ERIC Number: ED189303
Record Type: RIE
Publication Date: 1977-Nov-4
Reference Count: 0
Social Policy and Black Wives' Employment.
Beckett, Joyce O.
Social policy influences black wives' employment policies, regardless of occupation. The factors that influence a wife's working come from various social or societal levels--the individual, the family, and the wider society or environment. Individual characteristics supporting the black women's strong attachment to the world of work are her attitudes about and expectation for work, parent attitude, educational preparation, husband support, and black community support. Laws and social policy in America have detrimental influences on the working-wife family. No policy exists to reduce the high unemployment rate of black women, Social Security laws are no longer relevant, and no support exists in terms of child care. Child care is especially important because early care has a lasting influence, black families are comparatively larger, a larger proportion of black mothers work, and they are more attached to the work force. A dual perspective is desirable in achieving social change-- (1) acquainting policy makers, government officials, and wider society about differential influences of present social policy and need for more relevant social policy and (2) initiating necessary changes by blacks themselves. (YLB)

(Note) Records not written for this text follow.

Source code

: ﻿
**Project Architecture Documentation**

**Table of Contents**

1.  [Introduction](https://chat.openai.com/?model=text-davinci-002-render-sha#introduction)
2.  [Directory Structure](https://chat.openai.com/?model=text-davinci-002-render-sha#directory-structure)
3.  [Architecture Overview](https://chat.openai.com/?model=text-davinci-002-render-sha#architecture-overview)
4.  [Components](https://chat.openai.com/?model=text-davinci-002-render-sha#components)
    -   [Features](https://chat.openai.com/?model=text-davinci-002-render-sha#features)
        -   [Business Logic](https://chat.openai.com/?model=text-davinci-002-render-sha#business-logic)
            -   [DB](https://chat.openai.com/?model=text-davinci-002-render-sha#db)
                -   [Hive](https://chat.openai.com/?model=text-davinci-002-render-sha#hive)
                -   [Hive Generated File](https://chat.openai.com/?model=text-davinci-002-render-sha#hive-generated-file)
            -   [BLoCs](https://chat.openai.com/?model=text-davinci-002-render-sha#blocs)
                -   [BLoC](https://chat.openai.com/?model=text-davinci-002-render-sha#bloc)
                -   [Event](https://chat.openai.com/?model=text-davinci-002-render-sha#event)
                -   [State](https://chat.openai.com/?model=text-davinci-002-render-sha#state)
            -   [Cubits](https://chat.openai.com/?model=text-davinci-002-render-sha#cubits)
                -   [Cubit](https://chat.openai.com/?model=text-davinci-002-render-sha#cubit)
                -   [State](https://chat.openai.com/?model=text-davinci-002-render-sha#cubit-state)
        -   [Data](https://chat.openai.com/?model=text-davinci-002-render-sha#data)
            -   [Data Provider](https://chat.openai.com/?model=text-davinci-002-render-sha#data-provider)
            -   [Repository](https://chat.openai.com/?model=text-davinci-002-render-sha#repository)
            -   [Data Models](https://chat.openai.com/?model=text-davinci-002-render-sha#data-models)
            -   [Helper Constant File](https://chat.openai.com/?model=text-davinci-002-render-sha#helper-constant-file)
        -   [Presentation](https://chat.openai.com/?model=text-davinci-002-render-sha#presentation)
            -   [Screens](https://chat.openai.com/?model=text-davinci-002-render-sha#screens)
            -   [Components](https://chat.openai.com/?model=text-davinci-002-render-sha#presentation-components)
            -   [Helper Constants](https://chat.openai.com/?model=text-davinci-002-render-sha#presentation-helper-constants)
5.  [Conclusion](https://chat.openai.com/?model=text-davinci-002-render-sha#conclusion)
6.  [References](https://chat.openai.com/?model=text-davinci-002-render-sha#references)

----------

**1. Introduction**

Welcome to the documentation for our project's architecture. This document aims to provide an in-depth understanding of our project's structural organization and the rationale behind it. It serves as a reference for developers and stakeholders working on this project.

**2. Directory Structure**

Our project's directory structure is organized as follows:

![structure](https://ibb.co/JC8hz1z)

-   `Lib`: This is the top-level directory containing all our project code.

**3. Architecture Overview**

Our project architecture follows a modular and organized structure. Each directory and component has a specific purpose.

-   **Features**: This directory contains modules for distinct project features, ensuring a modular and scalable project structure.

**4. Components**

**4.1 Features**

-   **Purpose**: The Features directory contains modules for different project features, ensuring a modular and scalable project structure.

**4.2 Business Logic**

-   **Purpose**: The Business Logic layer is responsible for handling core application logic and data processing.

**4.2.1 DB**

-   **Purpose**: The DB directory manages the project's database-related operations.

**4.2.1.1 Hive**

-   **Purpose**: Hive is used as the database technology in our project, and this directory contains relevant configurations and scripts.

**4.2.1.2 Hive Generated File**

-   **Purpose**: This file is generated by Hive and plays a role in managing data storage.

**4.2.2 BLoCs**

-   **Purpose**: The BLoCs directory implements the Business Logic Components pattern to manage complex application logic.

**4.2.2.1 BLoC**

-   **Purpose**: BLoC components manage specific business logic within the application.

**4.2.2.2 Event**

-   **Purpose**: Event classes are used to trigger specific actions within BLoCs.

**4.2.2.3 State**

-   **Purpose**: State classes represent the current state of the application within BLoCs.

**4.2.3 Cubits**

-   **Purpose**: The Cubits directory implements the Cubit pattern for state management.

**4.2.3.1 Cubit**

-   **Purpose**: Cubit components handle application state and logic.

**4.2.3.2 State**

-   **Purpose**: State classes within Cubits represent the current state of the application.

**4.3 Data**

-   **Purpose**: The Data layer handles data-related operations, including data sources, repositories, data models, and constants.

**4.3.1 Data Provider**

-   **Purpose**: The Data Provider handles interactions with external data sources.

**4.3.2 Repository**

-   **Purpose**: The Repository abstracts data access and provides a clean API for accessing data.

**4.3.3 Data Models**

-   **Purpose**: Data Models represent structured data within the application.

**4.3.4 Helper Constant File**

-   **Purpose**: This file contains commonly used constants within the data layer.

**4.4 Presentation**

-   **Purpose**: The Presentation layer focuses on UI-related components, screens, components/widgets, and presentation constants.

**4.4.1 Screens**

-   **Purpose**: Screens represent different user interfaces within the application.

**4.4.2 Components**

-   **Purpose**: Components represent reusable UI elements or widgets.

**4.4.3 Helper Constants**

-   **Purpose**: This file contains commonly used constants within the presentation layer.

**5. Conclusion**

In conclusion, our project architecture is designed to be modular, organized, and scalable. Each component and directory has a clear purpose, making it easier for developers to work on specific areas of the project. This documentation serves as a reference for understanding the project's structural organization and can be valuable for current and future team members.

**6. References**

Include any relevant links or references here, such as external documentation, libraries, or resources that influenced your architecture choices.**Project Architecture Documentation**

Descriptors: Black Community, Black Employment, Black Mothers, Community Support, Day Care, Educational Background, Employed Parents, Employed Women, Expectation, Family Attitudes, Parent Attitudes, Policy, Social Attitudes, Social Change, Social Environment, Social Influences, Spouses, Unemployment, Work Attitudes
Publication Type: Opinion Papers; Speeches/Meeting Papers
Education Level: N/A
Authoring Institution: N/A
Note: Paper presented at the National Urban League Conference (Chicago, IL, November 4, 1977).